Should you even delete old content?
Yes, absolutely. But deleting old content should be a part of your larger content strategy in order to improve overall content quality and increase topical authority. With Google’s new Helpful Content System put in place in 2022, it becomes all the more relevant that unhelpful, low-quality content should not be a part of your website. Going forward, and we have good reason to believe so, having content that is written primarily for search engines isn’t going to win you any favours. On the contrary, it will not only damage your search engine rankings but also your brand’s reputation. And that is why deleting old content becomes imperative. But it should also be remembered that, and you’d know better, if the helpful pages outnumber the unhelpful ones by a huge margin, you are still likely to do well. But yes, a good clean-up never hurt anybody. When done right, that is.
So, what is the best way to remove old content?
Here’s the complete question that the viewer pitched in with.
“What’s the best way to remove old content and stop it from being indexed? Redirect? If so, what’s the best page to redirect to?”
And here’s what Gary had to say about it.
“Interesting question. You can either delete altogether a page and serve a 404 or 410 status code for its location when you want to retire the page. Or redirect it to another page that will still help the user in some way accomplish their goal. It’s really up to you how and what you do. Ultimately, it has to make sense for you, not search engines.”

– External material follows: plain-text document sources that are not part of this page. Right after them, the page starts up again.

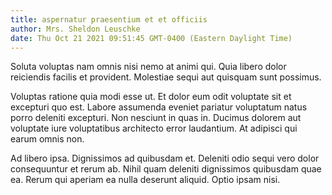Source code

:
```yaml
---
title: aspernatur praesentium et et officiis
author: Mrs. Sheldon Leuschke
date: Thu Oct 21 2021 09:51:45 GMT-0400 (Eastern Daylight Time)
---
```

Soluta voluptas nam omnis nisi nemo at animi qui. Quia libero dolor reiciendis facilis et provident. Molestiae sequi aut quisquam sunt possimus.

 Voluptas ratione quia modi esse ut. Et dolor eum odit voluptate sit et excepturi quo est. Labore assumenda eveniet pariatur voluptatum natus porro deleniti excepturi. Non nesciunt in quas in. Ducimus dolorem aut voluptate iure voluptatibus architecto error laudantium. At adipisci qui earum omnis non.

 Ad libero ipsa. Dignissimos ad quibusdam et. Deleniti odio sequi vero dolor consequuntur et rerum ab. Nihil quam deleniti dignissimos quibusdam quae ea. Rerum qui aperiam ea nulla deserunt aliquid. Optio ipsam nisi.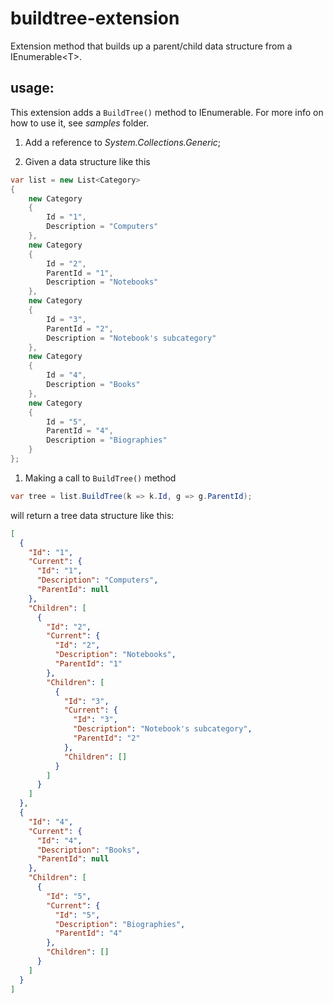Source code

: # buildtree-extension
Extension method that builds up a parent/child data structure from a IEnumerable&lt;T>.

## usage:

This extension adds a `BuildTree()` method to IEnumerable<T>. For more info on how to use it, see _samples_ folder.


1. Add a reference to _System.Collections.Generic_;

1. Given a data structure like this

```csharp
var list = new List<Category>
{
    new Category
    {
        Id = "1",
        Description = "Computers"
    },
    new Category
    {
        Id = "2",
        ParentId = "1",
        Description = "Notebooks"
    },
    new Category
    {
        Id = "3",
        ParentId = "2",
        Description = "Notebook's subcategory"
    },
    new Category
    {
        Id = "4",
        Description = "Books"
    },
    new Category
    {
        Id = "5",
        ParentId = "4",
        Description = "Biographies"
    }
};
```

1. Making a call to `BuildTree()` method

```csharp
var tree = list.BuildTree(k => k.Id, g => g.ParentId);
```

will return a tree data structure like this:

```json
[
  {
    "Id": "1",
    "Current": {
      "Id": "1",
      "Description": "Computers",
      "ParentId": null
    },
    "Children": [
      {
        "Id": "2",
        "Current": {
          "Id": "2",
          "Description": "Notebooks",
          "ParentId": "1"
        },
        "Children": [
          {
            "Id": "3",
            "Current": {
              "Id": "3",
              "Description": "Notebook's subcategory",
              "ParentId": "2"
            },
            "Children": []
          }
        ]
      }
    ]
  },
  {
    "Id": "4",
    "Current": {
      "Id": "4",
      "Description": "Books",
      "ParentId": null
    },
    "Children": [
      {
        "Id": "5",
        "Current": {
          "Id": "5",
          "Description": "Biographies",
          "ParentId": "4"
        },
        "Children": []
      }
    ]
  }
]
```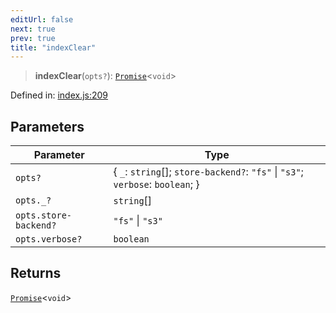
 ```yaml
---
editUrl: false
next: true
prev: true
title: "indexClear"
---
```


> **indexClear**(`opts?`): [`Promise`](https://developer.mozilla.org/docs/Web/JavaScript/Reference/Global_Objects/Promise)\<`void`\>

Defined in: [index.js:209](https://github.com/vasco-santos/hash-stream/blob/main/packages/cli/src/index.js#L209)

## Parameters

| Parameter | Type |
| ------ | ------ |
| `opts?` | \{ `_`: `string`[]; `store-backend?`: `"fs"` \| `"s3"`; `verbose`: `boolean`; \} |
| `opts._?` | `string`[] |
| `opts.store-backend?` | `"fs"` \| `"s3"` |
| `opts.verbose?` | `boolean` |

## Returns

[`Promise`](https://developer.mozilla.org/docs/Web/JavaScript/Reference/Global_Objects/Promise)\<`void`\>
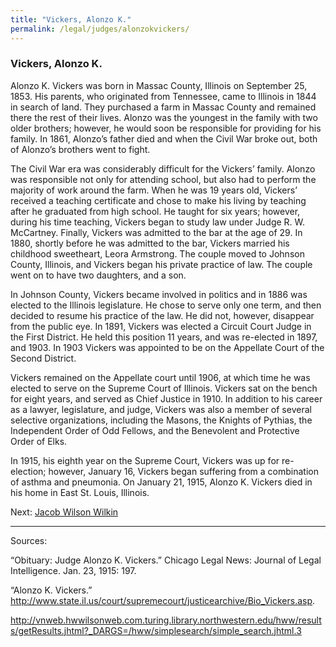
 ```yaml
---
title: "Vickers, Alonzo K."
permalink: /legal/judges/alonzokvickers/
---
```


### Vickers, Alonzo K.

Alonzo K. Vickers was born in Massac County, Illinois on September 25, 1853. His parents, who originated from Tennessee, came to Illinois in 1844 in search of land. They purchased a farm in Massac County and remained there the rest of their lives. Alonzo was the youngest in the family with two older brothers; however, he would soon be responsible for providing for his family. In 1861, Alonzo’s father died and when the Civil War broke out, both of Alonzo’s brothers went to fight. 

The Civil War era was considerably difficult for the Vickers’ family. Alonzo was responsible not only for attending school, but also had to perform the majority of work around the farm. When he was 19 years old, Vickers’ received a teaching certificate and chose to make his living by teaching after he graduated from high school. He taught for six years; however, during his time teaching, Vickers began to study law under Judge R. W. McCartney. Finally, Vickers was admitted to the bar at the age of 29. In 1880, shortly before he was admitted to the bar, Vickers married his childhood sweetheart, Leora Armstrong. The couple moved to Johnson County, Illinois, and Vickers began his private practice of law. The couple went on to have two daughters, and a son.

In Johnson County, Vickers became involved in politics and in 1886 was elected to the Illinois legislature. He chose to serve only one term, and then decided to resume his practice of the law. He did not, however, disappear from the public eye. In 1891, Vickers was elected a Circuit Court Judge in the First District. He held this position 11 years, and was re-elected in 1897, and 1903. In 1903 Vickers was appointed to be on the Appellate Court of the Second District. 

Vickers remained on the Appellate court until 1906, at which time he was elected to serve on the Supreme Court of Illinois. Vickers sat on the bench for eight years, and served as Chief Justice in 1910. In addition to his career as a lawyer, legislature, and judge, Vickers was also a member of several selective organizations, including the Masons, the Knights of Pythias, the Independent Order of Odd Fellows, and the Benevolent and Protective Order of Elks.

In 1915, his eighth year on the Supreme Court, Vickers was up for re-election; however, January 16, Vickers began suffering from a combination of asthma and pneumonia. On January 21, 1915, Alonzo K. Vickers died in his home in East St. Louis, Illinois.

Next:  [Jacob Wilson Wilkin](/legal/judges/jacobwilsonwilkin/)

---
Sources:

“Obituary: Judge Alonzo K. Vickers.” Chicago Legal News: Journal of Legal Intelligence. Jan. 23, 1915: 197.

“Alonzo K. Vickers.” http://www.state.il.us/court/supremecourt/justicearchive/Bio_Vickers.asp.

http://vnweb.hwwilsonweb.com.turing.library.northwestern.edu/hww/results/getResults.jhtml?_DARGS=/hww/simplesearch/simple_search.jhtml.3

When should you use redirects?
There are times when the URL still holds value even if the content on it doesn’t. It’s an odd anomaly. Why does this happen? It’s possible that the content written at the time was relevant and helped many bring their queries to a close. In certain cases, it’s possible that some High DA websites might still be pointing users to that URL, bringing you targeted traffic. If you think that is the case here, it is best to redirect those users to another page that you think they will find helpful. This is where creating a 301 redirect comes in handy. However, if you wish to permanently delete a page, you need to create a 410 redirect and inform Google that this page it is trying to crawl did not just magically disappear, and that it was intentional. Over time, Google will drop that page from the search results and you’ll be good to go.
It’s true that what you do with the page is entirely up to you. But you need to make a smart decision. We are hoping the information above will help you take one.